When Pedro Martinez pitches poorly, I feel as though I'm watching something tragic on a Shakespearean level. The mighty conqueror brought low. King Lear raving on his dark throne. Lady MacBeth wondering how the dagger betrayed her. Merlin falling into the abyss.
There has been something otherworldly about Pedro from the beginning. Where Curt Schilling pumps his fist and yells like Russel Crowe in a swords-and-sandals epic, clearly the avenger but still, as yet, clearly human, Pedro quietly points to the sky, kissing his right hand before offering it up. He has always seemed at least in communication with, if not drawing his power from, the unseen.
It has seemed, as well, that the Pedro Martinez that carries midgets through the dugout is also carrying that Great Pedro Martinez, that Hall of Fame Pedro Martinez, wearing him like clothes out on the mound, shedding him again when he needs to lead a (halfway) normal life.
So when he loads the bases in the fourth inning, it seems as though Pedro goes double for a moment, and the transparent apparition of that Vintage Pedro has torn himself away, and left the mound, leaving that everyday Pedro out there to face the music, the Wizard of Oz exposed behind the curtain.
And then, for some reason, just for a brief flash, it's back. He bears down and strikes out the side, his face flat and coldly terrifying, and when he blows a strike by a helplessly swinging batter it's as if the ball simply disappears halfway to the plate. There it is! you think excitedly. We are finally rid of Impostor Pedro.
In the dugout he's like a headstrong Thoroughbred, tossing his head and avoiding Dave Wallace's attempts to catch his eye. Wallace talks rapidly, and Pedro's eyes dart first left, then right; he turns his head and Wallace lays both hands on his shoulders, a last-ditch effort to settle him, and I know that in past years the idea of a mortal laying hands on Pedro Martinez may have elicited gasps from the rest of the bench and fans alike.

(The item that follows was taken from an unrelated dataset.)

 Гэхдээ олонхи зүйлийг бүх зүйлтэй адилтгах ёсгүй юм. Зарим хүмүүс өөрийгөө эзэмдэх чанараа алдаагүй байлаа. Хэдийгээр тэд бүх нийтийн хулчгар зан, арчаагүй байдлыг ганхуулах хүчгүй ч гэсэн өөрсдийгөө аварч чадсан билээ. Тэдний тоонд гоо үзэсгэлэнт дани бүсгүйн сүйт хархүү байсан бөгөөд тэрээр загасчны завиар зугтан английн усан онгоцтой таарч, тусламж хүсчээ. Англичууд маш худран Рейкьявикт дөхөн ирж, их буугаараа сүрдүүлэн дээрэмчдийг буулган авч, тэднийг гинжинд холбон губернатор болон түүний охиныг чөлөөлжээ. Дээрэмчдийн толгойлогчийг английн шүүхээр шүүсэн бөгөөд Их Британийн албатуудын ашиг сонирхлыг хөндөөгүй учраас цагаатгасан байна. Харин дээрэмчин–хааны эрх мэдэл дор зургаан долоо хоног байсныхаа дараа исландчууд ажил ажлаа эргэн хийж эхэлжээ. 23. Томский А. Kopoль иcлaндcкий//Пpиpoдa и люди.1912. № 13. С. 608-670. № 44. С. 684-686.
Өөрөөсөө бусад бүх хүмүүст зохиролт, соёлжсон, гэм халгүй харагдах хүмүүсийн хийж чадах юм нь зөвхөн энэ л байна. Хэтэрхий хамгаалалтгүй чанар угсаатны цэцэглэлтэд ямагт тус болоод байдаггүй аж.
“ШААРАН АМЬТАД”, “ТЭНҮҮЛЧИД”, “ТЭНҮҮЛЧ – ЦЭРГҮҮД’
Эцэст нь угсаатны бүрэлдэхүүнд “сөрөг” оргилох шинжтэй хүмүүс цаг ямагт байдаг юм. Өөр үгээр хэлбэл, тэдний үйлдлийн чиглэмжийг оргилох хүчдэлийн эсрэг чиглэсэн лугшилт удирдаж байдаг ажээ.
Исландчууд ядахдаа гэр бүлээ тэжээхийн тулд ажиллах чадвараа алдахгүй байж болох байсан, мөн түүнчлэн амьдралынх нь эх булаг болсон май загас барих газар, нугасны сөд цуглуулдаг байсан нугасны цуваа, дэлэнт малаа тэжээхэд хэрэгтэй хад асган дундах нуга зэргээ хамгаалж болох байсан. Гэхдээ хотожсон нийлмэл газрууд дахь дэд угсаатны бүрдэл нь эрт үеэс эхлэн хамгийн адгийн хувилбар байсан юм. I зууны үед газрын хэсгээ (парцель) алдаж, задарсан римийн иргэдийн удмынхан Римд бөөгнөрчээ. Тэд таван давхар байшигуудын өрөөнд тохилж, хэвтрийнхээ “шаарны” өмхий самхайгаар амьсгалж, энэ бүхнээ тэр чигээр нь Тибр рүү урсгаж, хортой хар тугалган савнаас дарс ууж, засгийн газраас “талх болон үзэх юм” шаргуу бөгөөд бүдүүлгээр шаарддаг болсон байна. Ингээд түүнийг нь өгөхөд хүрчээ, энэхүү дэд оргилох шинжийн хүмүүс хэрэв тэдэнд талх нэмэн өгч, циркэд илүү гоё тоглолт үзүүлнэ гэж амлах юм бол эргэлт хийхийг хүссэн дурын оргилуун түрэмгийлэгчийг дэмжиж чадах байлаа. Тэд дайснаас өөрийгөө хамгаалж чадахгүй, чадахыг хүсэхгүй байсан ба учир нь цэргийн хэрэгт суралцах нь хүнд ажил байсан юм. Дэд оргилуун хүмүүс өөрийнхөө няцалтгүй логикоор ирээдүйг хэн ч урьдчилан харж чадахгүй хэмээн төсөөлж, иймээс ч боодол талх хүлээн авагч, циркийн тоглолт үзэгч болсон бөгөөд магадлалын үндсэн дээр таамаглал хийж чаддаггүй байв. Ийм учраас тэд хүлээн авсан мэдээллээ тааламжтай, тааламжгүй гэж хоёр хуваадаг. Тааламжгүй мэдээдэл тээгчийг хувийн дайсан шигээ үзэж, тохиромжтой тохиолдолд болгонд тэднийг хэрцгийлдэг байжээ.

Finally, with Wallace refusing to return to respectable distance, Pedro trains that icy gaze on him, and you can read his lips: I am not coming out in the fourth.
Byung-Hyun Kim is warming apologetically off in the distance. When the inning changes again, though, Pedro is emerging from the dugout, putting on his red glove.
There it is, you think again. That fiercely proud, competitor's spirit. The Great Pedro Martinez has taken over, defying his coach, defying his own performance in the early innings, and he's about to blow away batters like the Pedro of Old.
Check that. He's about to give up two more runs before finally being lifted in favor of Mike Myers.
What has happened?
Pedro's face as Devil Rays round the bases is blank, his expression distant and sullen. Whenever another disaster occurs--a 1-2 count that turns into a single or a double off the wall instead of an emphatic strikeout as has been the custom--the camera coasts in quickly for a tight closeup of his face, showing his upturned eyes or slow, perturbed licks of his lips as if they were some signal that would explain the situation.
The relative simplicity of the game of baseball is its most cutting weapon. It's easy to explain what happened last night--the Tampa Bay Devil Rays scored more runs than the Red Sox. Pedro Martinez gave up more runs than the other guy. That's that.
But of course that isn't enough. Pedro has lost four games in a row for the first time ever in seven years with the Red Sox. Where before a 1-2 count meant certain death for whoever dared enter the batters' box against him, today it might mean nothing.
There's a kind of aching absence here--but of what? Some breath of magic that used to inhabit the right arm of Pedro Jaime Martinez of Manoguayabo, Dominican Republic? The divine intervention that made his 1999 season possible? Has the god, or ghost, that made him now turned away from him? And why?
What's terrifying is that Pedro himself has been devastatingly candid about his state of being. "Call the Yankees my daddies" are five words that will certainly live in infamy. But if you've been listening, he's been saying things all along that grow steadily more difficult to hear.
Last night, framed by a forest of microphones and tape recorders, a light-blue T-shirt stretched over his small but chiseled shoulders, Pedro--the Pedro who has often spoken with so much guile and ruthless wit, the Pedro that has made me remark on more than one occasion, but not without affection, "What a bitch!"--said, and I quote, "I could actually pitch fifth or not at all in the playoffs if I continue to pitch like the way I am."
Gulping, a reporter tried to switch the subject by asking him about whether or not he was bearing down more in the fourth inning to get the side with the bases loaded. "I should have been bearing down a little earlier," Pedro chortled, swiping one hand across his eyes like a child sheepish about forgetting his homework.
What has happened?
While trading Nomar did not rob the Red Sox of their soul, whatever has abandoned Pedro Martinez threatens to. It's abandoned us, too.